Another arrival of a different sort: I park my car in the visitor’s lot at John Trauber High School in Vista Valley, California. Although the location is suburban, the city of Vista Valley has a reputation for gangs and a history of animosity between the largely poor Latino community of former migrant farm workers and the largely middle-class Anglo community that runs the city government, police, and school district. A friend who had worked with me in a San Francisco middle school, upon hearing that I had applied for a job at Trauber High, passed along a newspaper clipping that described the stabbing death of a parent at the school. According to the news story, the parent, the father of a student in the school band, had been waiting to pick up his child after an evening concert. As he sat in his car he was confronted by two “gangbanger” boys, and an angry exchange of words followed. During the argument—witnesses said that the disagreement arose from one of the teenage boys sitting on the hood of the father’s car—a knife was pulled, and the father was stabbed. He bled to death before an ambulance could arrive. My friend asked me if I really wanted to teach in a district that had such violent students. Of course, this was coming from someone who had spent her entire career as a teacher and administrator in San Francisco Unified, a school district with a troubled reputation of its own.
image
Figure 1.1 Richard Dadier (Glenn Ford) arrives at North Manual High School. Blackboard Jungle (Warner Brothers, 1955)

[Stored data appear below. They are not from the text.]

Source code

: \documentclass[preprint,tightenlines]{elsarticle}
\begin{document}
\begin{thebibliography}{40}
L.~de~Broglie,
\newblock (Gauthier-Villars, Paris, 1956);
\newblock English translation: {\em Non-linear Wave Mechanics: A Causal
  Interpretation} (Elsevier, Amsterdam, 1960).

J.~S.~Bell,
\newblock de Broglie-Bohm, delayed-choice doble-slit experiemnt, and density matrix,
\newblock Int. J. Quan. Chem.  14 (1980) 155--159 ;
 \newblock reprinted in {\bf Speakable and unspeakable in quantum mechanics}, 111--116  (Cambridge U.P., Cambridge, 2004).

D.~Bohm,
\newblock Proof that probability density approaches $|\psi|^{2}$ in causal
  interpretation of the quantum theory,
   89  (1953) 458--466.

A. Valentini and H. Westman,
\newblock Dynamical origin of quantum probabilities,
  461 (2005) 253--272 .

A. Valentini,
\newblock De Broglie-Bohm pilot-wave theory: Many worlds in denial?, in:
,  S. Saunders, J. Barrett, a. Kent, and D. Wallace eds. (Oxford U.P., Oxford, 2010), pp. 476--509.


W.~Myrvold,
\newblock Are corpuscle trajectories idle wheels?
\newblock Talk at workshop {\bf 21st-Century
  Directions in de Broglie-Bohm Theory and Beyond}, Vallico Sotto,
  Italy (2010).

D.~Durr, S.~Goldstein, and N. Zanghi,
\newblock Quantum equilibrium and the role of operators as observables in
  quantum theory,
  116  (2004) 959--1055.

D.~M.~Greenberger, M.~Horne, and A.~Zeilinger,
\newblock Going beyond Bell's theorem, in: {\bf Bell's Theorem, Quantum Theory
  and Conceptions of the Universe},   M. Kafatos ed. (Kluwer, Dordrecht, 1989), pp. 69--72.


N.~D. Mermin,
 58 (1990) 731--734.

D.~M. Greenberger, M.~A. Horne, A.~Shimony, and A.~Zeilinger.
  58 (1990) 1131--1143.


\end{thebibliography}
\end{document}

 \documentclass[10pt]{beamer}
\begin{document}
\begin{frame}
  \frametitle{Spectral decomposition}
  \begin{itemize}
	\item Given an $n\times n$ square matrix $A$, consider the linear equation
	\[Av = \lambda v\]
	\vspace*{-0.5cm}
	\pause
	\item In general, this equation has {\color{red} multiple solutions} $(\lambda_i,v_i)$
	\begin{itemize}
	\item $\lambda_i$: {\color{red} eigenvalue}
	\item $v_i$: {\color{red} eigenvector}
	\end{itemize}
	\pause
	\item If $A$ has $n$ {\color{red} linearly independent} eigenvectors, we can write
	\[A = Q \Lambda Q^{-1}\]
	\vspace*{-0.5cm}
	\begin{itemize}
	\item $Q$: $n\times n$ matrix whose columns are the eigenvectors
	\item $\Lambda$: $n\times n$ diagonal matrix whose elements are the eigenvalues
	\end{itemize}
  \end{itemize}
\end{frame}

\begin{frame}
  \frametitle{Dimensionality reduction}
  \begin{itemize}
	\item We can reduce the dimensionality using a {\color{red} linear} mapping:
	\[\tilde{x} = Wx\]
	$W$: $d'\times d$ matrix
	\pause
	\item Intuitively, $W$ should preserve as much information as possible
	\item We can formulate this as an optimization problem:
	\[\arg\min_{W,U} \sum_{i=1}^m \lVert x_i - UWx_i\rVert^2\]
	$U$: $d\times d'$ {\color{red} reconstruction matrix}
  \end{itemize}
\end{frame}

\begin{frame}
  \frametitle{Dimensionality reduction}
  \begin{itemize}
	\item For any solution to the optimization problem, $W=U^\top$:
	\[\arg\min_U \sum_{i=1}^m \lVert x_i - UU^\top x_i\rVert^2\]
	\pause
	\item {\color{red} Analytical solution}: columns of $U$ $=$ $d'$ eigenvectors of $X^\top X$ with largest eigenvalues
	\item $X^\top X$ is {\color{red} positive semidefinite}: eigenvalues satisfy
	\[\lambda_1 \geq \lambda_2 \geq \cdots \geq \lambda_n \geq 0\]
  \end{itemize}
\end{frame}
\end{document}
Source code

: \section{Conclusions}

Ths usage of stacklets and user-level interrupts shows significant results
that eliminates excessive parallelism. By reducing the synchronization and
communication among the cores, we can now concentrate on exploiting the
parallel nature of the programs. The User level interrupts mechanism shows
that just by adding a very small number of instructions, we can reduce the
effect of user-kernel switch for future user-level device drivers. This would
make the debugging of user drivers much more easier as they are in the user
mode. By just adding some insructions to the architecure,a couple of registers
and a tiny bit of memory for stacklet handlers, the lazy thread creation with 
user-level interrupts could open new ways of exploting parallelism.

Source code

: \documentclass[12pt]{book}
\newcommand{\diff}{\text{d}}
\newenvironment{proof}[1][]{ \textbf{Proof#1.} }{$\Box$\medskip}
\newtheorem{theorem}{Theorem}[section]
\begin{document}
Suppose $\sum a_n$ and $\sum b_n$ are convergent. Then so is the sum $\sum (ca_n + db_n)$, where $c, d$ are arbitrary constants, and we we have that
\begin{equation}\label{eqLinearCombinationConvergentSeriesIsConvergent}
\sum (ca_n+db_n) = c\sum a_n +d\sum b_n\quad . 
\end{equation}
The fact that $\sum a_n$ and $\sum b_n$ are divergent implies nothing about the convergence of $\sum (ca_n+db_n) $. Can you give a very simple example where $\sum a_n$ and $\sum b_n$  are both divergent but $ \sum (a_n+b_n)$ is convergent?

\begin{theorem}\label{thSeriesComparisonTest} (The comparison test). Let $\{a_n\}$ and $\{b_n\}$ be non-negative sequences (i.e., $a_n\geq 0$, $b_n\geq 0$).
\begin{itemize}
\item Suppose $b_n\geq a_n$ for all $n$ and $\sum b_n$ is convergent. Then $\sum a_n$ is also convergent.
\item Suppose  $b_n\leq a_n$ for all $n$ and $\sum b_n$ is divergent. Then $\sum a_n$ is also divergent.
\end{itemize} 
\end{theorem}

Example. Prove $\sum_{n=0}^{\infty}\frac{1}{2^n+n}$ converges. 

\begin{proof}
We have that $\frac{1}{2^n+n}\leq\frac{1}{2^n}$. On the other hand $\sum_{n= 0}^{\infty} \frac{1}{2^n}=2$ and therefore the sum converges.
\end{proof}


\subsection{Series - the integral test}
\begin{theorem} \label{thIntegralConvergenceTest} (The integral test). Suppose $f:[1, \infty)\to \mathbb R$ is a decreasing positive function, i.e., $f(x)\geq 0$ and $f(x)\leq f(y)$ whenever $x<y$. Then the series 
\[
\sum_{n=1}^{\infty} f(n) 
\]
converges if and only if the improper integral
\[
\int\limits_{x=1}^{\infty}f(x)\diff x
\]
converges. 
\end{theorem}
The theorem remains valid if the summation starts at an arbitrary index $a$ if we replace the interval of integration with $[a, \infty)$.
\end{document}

As I walked across the lot I noticed a group of Latino boys playing basketball in the courts abutting the parking area. They were muscular and tattooed. Sweat dripped from their tanned skin as they roughly jostled each other for position under the basket. Their intense physicality intimidated me, but they for the most part ignored my presence as I passed by. With their shouting and rough play, these young men evoked for me the perpetrators of the father’s stabbing no matter how much I told myself that they were totally unrelated to the incident.
Forty years separate the cinematic arrival of Richard Dadier to North Manual High School and my actual arrival at John Trauber. Though fiction, Dadier’s arrival is based on author Evan Hunter’s experience as a high school teacher in New York City during the 1950s.2 Both arrival scenes mark a teacher’s entrance into a world peopled by otherness. Both arrival scenes activate a set of coded images and discourses concerning the opposition between the adult world of teachers, with conventional notions of morality and reason, and the teenage world of students, with contrary notions of wildness and rebellion (seen from the point of view of adults, but often enough from that of teenagers as well). My knowledge of Trauber and Vista Valley was inscribed with not only the detail of the father’s stabbing, but with the ubiquitous images and narratives that portray teenagers (in particular, racialized boys) as menacing and out of control. These boys (these representations of boys) would just as soon knife you as take a look at you.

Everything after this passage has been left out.